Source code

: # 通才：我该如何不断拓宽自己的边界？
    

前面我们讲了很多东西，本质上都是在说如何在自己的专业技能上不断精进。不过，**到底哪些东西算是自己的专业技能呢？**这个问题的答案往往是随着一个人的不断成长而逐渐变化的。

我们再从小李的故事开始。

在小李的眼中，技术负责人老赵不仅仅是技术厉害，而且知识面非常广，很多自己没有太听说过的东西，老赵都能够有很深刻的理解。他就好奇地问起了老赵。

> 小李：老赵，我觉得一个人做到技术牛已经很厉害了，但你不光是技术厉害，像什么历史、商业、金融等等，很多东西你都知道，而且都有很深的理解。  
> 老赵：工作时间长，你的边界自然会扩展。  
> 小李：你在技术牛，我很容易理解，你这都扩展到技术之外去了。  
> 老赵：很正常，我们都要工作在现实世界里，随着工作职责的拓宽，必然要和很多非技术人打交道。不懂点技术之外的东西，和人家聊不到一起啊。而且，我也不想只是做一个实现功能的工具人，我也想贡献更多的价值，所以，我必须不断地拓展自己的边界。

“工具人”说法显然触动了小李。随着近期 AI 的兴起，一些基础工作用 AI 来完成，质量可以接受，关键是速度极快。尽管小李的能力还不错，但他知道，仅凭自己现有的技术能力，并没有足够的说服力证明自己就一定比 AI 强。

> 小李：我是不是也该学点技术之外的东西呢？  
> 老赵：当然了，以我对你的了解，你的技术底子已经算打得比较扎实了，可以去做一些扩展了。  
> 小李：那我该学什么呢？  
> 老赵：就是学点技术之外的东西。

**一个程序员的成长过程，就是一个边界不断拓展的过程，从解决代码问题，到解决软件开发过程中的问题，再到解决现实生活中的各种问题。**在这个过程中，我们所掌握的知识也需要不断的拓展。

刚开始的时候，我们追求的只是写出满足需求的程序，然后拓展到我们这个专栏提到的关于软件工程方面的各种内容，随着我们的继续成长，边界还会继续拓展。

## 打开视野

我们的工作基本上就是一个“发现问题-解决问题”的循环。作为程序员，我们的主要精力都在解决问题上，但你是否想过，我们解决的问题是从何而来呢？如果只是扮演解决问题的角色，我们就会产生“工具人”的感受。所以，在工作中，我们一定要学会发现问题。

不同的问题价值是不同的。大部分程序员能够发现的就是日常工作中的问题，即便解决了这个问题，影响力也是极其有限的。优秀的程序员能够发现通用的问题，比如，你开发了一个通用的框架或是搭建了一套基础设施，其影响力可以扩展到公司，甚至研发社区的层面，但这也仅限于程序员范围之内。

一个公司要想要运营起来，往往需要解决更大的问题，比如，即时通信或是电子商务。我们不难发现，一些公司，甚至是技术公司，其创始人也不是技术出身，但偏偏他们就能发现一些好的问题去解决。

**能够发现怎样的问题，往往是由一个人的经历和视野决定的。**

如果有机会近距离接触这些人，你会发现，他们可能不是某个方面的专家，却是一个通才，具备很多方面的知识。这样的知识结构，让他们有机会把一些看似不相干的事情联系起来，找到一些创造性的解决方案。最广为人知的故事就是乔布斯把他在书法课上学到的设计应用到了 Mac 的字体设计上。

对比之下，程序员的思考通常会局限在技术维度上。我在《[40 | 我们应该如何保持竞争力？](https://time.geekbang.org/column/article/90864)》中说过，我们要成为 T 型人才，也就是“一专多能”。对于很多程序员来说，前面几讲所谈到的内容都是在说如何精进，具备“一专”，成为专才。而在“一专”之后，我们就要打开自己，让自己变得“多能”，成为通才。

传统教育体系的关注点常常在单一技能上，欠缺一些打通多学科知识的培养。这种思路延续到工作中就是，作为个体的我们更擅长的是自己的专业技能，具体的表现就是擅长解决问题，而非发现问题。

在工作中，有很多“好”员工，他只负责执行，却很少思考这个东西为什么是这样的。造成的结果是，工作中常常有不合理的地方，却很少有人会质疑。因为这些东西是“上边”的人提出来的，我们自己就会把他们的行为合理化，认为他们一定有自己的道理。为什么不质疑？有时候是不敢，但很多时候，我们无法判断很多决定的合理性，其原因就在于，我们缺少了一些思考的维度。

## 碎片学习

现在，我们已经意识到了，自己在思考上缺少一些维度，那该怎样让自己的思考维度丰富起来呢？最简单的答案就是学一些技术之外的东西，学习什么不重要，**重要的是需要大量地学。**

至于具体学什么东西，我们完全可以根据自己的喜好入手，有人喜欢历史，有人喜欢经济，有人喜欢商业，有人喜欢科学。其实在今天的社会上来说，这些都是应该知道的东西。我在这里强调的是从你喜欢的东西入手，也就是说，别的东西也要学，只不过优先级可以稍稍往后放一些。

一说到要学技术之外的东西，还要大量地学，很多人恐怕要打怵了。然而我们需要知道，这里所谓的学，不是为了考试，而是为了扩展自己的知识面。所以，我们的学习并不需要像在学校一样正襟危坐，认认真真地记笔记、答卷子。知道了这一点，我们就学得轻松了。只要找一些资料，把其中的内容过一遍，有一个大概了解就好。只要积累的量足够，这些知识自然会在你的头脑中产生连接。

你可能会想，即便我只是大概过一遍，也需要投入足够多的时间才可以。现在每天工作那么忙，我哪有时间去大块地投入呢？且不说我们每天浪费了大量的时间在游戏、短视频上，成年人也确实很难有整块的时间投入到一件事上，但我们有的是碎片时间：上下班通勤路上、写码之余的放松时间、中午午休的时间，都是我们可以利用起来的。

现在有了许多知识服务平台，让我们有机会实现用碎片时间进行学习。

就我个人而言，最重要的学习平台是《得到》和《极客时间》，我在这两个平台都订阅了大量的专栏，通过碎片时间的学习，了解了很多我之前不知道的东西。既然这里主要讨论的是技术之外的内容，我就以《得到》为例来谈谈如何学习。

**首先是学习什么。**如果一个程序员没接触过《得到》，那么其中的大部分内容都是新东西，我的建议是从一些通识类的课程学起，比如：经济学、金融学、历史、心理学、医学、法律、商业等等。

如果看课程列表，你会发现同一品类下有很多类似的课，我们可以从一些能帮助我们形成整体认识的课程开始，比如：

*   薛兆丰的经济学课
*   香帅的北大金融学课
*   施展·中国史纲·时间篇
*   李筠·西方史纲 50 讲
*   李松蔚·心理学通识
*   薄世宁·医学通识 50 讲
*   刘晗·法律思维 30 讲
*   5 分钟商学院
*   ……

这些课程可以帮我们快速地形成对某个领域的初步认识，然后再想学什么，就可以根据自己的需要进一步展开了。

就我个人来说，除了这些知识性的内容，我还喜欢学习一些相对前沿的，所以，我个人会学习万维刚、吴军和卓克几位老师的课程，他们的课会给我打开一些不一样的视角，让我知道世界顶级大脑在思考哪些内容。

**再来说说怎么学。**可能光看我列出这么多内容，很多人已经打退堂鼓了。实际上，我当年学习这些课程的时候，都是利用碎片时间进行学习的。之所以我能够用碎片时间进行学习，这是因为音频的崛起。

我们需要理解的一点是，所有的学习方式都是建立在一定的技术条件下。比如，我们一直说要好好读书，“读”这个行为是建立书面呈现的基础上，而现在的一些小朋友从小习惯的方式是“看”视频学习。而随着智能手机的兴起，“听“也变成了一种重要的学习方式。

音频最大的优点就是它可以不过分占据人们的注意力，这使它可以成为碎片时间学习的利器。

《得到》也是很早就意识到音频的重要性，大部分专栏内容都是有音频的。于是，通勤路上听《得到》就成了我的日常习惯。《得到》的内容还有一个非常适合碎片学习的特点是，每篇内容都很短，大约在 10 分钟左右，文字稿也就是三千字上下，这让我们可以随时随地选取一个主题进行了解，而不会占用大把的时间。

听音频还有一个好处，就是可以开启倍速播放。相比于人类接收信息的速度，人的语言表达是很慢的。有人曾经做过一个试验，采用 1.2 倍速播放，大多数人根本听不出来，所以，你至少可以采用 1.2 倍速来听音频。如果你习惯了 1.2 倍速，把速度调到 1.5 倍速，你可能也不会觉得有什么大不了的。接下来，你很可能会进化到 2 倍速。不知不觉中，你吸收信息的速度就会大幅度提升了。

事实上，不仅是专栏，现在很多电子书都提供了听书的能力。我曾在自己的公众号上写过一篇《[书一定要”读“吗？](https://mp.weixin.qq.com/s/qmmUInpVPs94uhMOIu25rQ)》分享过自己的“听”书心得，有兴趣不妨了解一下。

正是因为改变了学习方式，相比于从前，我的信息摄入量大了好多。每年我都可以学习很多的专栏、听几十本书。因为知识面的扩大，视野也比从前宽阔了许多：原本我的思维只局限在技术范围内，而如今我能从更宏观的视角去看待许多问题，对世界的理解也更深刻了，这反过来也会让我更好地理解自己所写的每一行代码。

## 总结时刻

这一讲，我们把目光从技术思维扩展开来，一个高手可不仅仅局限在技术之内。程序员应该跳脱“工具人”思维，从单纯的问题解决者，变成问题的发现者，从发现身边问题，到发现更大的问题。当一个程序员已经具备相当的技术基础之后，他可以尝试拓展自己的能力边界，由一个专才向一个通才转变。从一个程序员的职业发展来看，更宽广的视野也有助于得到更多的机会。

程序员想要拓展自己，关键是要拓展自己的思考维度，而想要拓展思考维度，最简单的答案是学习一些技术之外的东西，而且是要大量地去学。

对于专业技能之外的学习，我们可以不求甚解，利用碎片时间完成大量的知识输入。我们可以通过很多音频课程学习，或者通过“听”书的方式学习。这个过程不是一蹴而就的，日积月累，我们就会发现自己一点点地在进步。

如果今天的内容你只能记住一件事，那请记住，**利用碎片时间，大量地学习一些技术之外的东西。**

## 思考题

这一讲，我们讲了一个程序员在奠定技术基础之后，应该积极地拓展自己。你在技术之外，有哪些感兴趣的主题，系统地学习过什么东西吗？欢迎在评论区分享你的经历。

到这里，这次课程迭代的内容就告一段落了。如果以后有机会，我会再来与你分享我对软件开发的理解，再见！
################
**Activity:** Your answer should be only a number: how many lines of the data above contain the string "https"?

**Result of the exercise:** 2